#### WHAT THE EXERCISE ASKS:
For this task, retype the records below exactly.

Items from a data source
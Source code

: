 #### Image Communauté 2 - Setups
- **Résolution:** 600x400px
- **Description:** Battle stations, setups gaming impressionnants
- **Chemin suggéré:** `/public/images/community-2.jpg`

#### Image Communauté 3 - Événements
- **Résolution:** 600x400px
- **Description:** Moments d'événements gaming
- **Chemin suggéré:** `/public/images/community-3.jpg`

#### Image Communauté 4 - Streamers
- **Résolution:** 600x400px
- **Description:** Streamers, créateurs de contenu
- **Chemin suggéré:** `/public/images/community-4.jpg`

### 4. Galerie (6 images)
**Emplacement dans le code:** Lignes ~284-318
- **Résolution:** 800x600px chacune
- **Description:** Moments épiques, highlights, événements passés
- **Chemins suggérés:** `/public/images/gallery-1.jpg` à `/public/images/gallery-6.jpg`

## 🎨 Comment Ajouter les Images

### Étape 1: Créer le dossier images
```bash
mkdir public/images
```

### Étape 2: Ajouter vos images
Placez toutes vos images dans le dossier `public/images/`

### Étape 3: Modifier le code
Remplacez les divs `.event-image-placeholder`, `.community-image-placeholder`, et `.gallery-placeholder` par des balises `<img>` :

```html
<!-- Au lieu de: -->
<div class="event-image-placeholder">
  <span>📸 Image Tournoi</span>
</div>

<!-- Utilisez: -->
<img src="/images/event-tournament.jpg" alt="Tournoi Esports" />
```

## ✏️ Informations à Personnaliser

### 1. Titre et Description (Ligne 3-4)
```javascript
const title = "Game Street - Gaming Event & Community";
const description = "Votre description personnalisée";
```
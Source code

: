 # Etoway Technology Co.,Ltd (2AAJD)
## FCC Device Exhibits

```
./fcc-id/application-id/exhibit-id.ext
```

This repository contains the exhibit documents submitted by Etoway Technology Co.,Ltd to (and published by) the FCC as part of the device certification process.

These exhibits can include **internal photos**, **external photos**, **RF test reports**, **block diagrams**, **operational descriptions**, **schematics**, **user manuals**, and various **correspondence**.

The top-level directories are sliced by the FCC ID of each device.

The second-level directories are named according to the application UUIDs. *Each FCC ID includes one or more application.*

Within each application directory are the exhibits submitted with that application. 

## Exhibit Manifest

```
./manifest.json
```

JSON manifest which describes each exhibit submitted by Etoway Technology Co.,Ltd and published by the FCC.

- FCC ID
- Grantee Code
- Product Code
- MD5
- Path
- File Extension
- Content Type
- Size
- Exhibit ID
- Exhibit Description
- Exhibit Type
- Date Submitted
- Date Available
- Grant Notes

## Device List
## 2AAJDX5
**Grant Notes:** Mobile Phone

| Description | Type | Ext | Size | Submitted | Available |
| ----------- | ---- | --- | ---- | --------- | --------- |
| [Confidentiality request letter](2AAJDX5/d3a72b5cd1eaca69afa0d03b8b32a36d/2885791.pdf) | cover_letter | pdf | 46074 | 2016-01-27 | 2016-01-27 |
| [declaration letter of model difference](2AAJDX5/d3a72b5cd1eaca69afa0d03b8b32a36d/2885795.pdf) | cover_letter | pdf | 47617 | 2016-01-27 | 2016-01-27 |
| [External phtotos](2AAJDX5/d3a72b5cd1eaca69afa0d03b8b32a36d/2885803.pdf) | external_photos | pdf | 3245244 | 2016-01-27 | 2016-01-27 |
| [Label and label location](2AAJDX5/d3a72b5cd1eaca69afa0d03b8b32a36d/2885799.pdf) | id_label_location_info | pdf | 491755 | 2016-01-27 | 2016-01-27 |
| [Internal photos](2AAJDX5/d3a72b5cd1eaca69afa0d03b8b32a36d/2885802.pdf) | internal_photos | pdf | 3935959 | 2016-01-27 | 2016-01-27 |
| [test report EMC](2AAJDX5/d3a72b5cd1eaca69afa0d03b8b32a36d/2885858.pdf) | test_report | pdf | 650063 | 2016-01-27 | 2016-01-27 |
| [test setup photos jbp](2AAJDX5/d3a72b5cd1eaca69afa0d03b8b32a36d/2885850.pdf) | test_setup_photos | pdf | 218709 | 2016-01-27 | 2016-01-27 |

#### RESPONSE AREA:
Source code

: #### Image Communauté 2 - Setups
- **Résolution:** 600x400px
- **Description:** Battle stations, setups gaming impressionnants
- **Chemin suggéré:** `/public/images/community-2.jpg`

#### Image Communauté 3 - Événements
- **Résolution:** 600x400px
- **Description:** Moments d'événements gaming
- **Chemin suggéré:** `/public/images/community-3.jpg`

#### Image Communauté 4 - Streamers
- **Résolution:** 600x400px
- **Description:** Streamers, créateurs de contenu
- **Chemin suggéré:** `/public/images/community-4.jpg`

### 4. Galerie (6 images)
**Emplacement dans le code:** Lignes ~284-318
- **Résolution:** 800x600px chacune
- **Description:** Moments épiques, highlights, événements passés
- **Chemins suggérés:** `/public/images/gallery-1.jpg` à `/public/images/gallery-6.jpg`

## 🎨 Comment Ajouter les Images

### Étape 1: Créer le dossier images
```bash
mkdir public/images
```

### Étape 2: Ajouter vos images
Placez toutes vos images dans le dossier `public/images/`

### Étape 3: Modifier le code
Remplacez les divs `.event-image-placeholder`, `.community-image-placeholder`, et `.gallery-placeholder` par des balises `<img>` :

```html
<!-- Au lieu de: -->
<div class="event-image-placeholder">
  <span>📸 Image Tournoi</span>
</div>

<!-- Utilisez: -->
<img src="/images/event-tournament.jpg" alt="Tournoi Esports" />
```

## ✏️ Informations à Personnaliser

### 1. Titre et Description (Ligne 3-4)
```javascript
const title = "Game Street - Gaming Event & Community";
const description = "Votre description personnalisée";
```
Source code

: # Etoway Technology Co.,Ltd (2AAJD)
## FCC Device Exhibits

```
./fcc-id/application-id/exhibit-id.ext
```

This repository contains the exhibit documents submitted by Etoway Technology Co.,Ltd to (and published by) the FCC as part of the device certification process.

These exhibits can include **internal photos**, **external photos**, **RF test reports**, **block diagrams**, **operational descriptions**, **schematics**, **user manuals**, and various **correspondence**.

The top-level directories are sliced by the FCC ID of each device.

The second-level directories are named according to the application UUIDs. *Each FCC ID includes one or more application.*

Within each application directory are the exhibits submitted with that application. 

## Exhibit Manifest

```
./manifest.json
```

JSON manifest which describes each exhibit submitted by Etoway Technology Co.,Ltd and published by the FCC.

- FCC ID
- Grantee Code
- Product Code
- MD5
- Path
- File Extension
- Content Type
- Size
- Exhibit ID
- Exhibit Description
- Exhibit Type
- Date Submitted
- Date Available
- Grant Notes

## Device List
## 2AAJDX5
**Grant Notes:** Mobile Phone

| Description | Type | Ext | Size | Submitted | Available |
| ----------- | ---- | --- | ---- | --------- | --------- |
| [Confidentiality request letter](2AAJDX5/d3a72b5cd1eaca69afa0d03b8b32a36d/2885791.pdf) | cover_letter | pdf | 46074 | 2016-01-27 | 2016-01-27 |
| [declaration letter of model difference](2AAJDX5/d3a72b5cd1eaca69afa0d03b8b32a36d/2885795.pdf) | cover_letter | pdf | 47617 | 2016-01-27 | 2016-01-27 |
| [External phtotos](2AAJDX5/d3a72b5cd1eaca69afa0d03b8b32a36d/2885803.pdf) | external_photos | pdf | 3245244 | 2016-01-27 | 2016-01-27 |
| [Label and label location](2AAJDX5/d3a72b5cd1eaca69afa0d03b8b32a36d/2885799.pdf) | id_label_location_info | pdf | 491755 | 2016-01-27 | 2016-01-27 |
| [Internal photos](2AAJDX5/d3a72b5cd1eaca69afa0d03b8b32a36d/2885802.pdf) | internal_photos | pdf | 3935959 | 2016-01-27 | 2016-01-27 |
| [test report EMC](2AAJDX5/d3a72b5cd1eaca69afa0d03b8b32a36d/2885858.pdf) | test_report | pdf | 650063 | 2016-01-27 | 2016-01-27 |
| [test setup photos jbp](2AAJDX5/d3a72b5cd1eaca69afa0d03b8b32a36d/2885850.pdf) | test_setup_photos | pdf | 218709 | 2016-01-27 | 2016-01-27 |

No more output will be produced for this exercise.